Seit Oktober 2017 gilt ja das neue “Drohnengesetz”, ein paar Dinge haben sich für Privatpersonen und Gewerbetreibende geändert. Ein Punkt ist die Kennzeichnungspflicht:

“Um im Schadensfall den Verantwortlichen ermitteln zu können, gilt seit April die sogenannte Kennzeichnungspflicht für Drohnen und Flugmodelle, die mehr als 250 Gramm wiegen. Dabei reicht jedoch kein gewöhnlicher Aufkleber mit Twittername. Das Namensschild muss feuerfest sein (Metallplakette oder Aluminium-Aufkleber) und den Klarnamen sowie die Adresse des Besitzers aufweisen.”

Nach ein bißchen Suchen bin ich über https://shop.drohnen.de gestolpert und das Informationsvideo machte einen kompetenten Eindruck. Die Beschriftung wird nicht gefräst, sondern der Laser ätzt quasi die Oberfläche der Aluminiumplakette weg – deswegen ist es auch noch nach einem Brand lesbar.

 

Bestellt habe ich mir die Größe micro (25 x 10,25 mm) im 5er Pack. Neben der Adresse war in der vierten Zeile noch Platz für die Adresse meines Blogs. (ich habe meine Adresse aus verständlichen Gründen unkenntlich gemacht)

 

1:1 Makro-Aufnahme. Die weggelaserten Stellen fühlen sich rau an. Die Schrift ist sehr präzise und trotz der kleinen Maße gut lesbar. Als Klebepad wird eins von 3M mit industrieller Qualität eingesetzt.

 

Und so schaut es an der DJI Spark aus. Das ist die einzige Stelle, wo die Plakette in der Größe micro ran passt – es gibt nämlich kaum gerade Flächen an der Spark dafür. Mit der Größe nano (18,25 x 7,75 mm) ist man hier evtl besser bedient.
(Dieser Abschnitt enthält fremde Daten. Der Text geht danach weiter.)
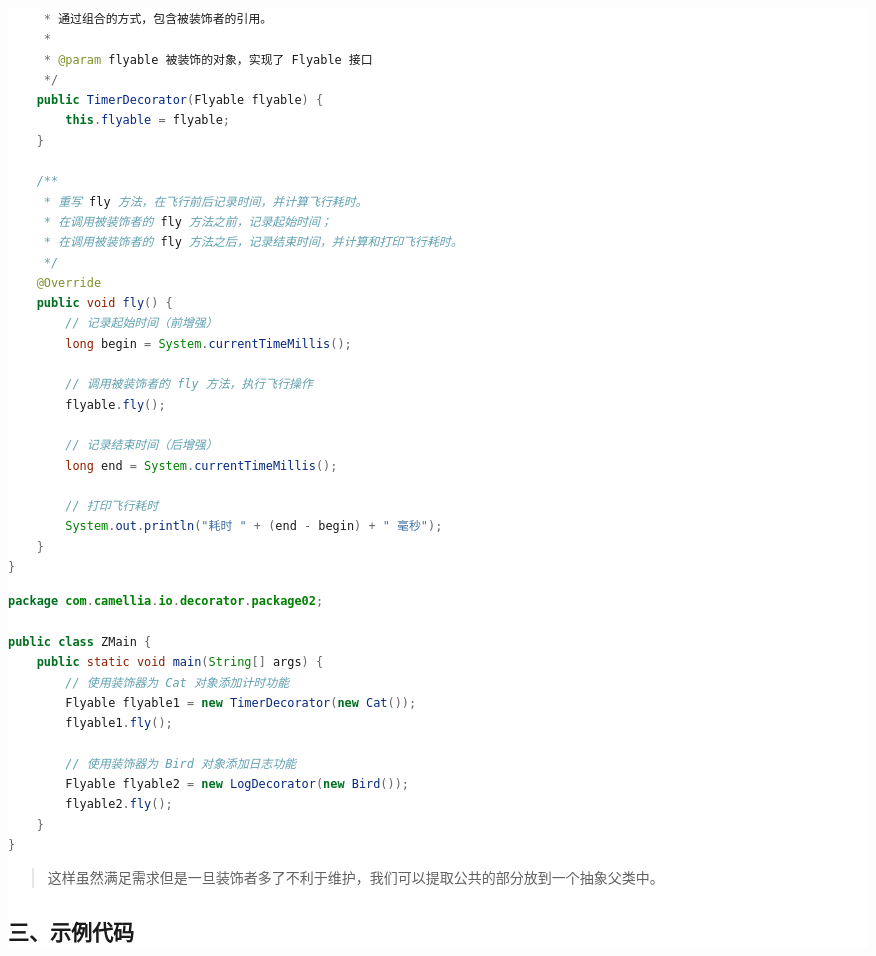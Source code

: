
 ```java
     * 通过组合的方式，包含被装饰者的引用。
     *
     * @param flyable 被装饰的对象，实现了 Flyable 接口
     */
    public TimerDecorator(Flyable flyable) {
        this.flyable = flyable;
    }

    /**
     * 重写 fly 方法，在飞行前后记录时间，并计算飞行耗时。
     * 在调用被装饰者的 fly 方法之前，记录起始时间；
     * 在调用被装饰者的 fly 方法之后，记录结束时间，并计算和打印飞行耗时。
     */
    @Override
    public void fly() {
        // 记录起始时间（前增强）
        long begin = System.currentTimeMillis();

        // 调用被装饰者的 fly 方法，执行飞行操作
        flyable.fly();

        // 记录结束时间（后增强）
        long end = System.currentTimeMillis();

        // 打印飞行耗时
        System.out.println("耗时 " + (end - begin) + " 毫秒");
    }
}

```

```java
package com.camellia.io.decorator.package02;

public class ZMain {
    public static void main(String[] args) {
        // 使用装饰器为 Cat 对象添加计时功能
        Flyable flyable1 = new TimerDecorator(new Cat());
        flyable1.fly();

        // 使用装饰器为 Bird 对象添加日志功能
        Flyable flyable2 = new LogDecorator(new Bird());
        flyable2.fly();
    }
}

```

> 这样虽然满足需求但是一旦装饰者多了不利于维护，我们可以提取公共的部分放到一个抽象父类中。

## 三、示例代码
One thought on “Nummernschild für Drohnen: Laseric Aluminium-Plaketten

  1. Hi, ich mache gerade auch erste Erfahrungen mit der Spark. Etwas kritisch sehe ich noch die Beeinflussung des Kompasses und der Antennen durch die Metallplakette. Wo wäre der beste Ort zum Bekleben?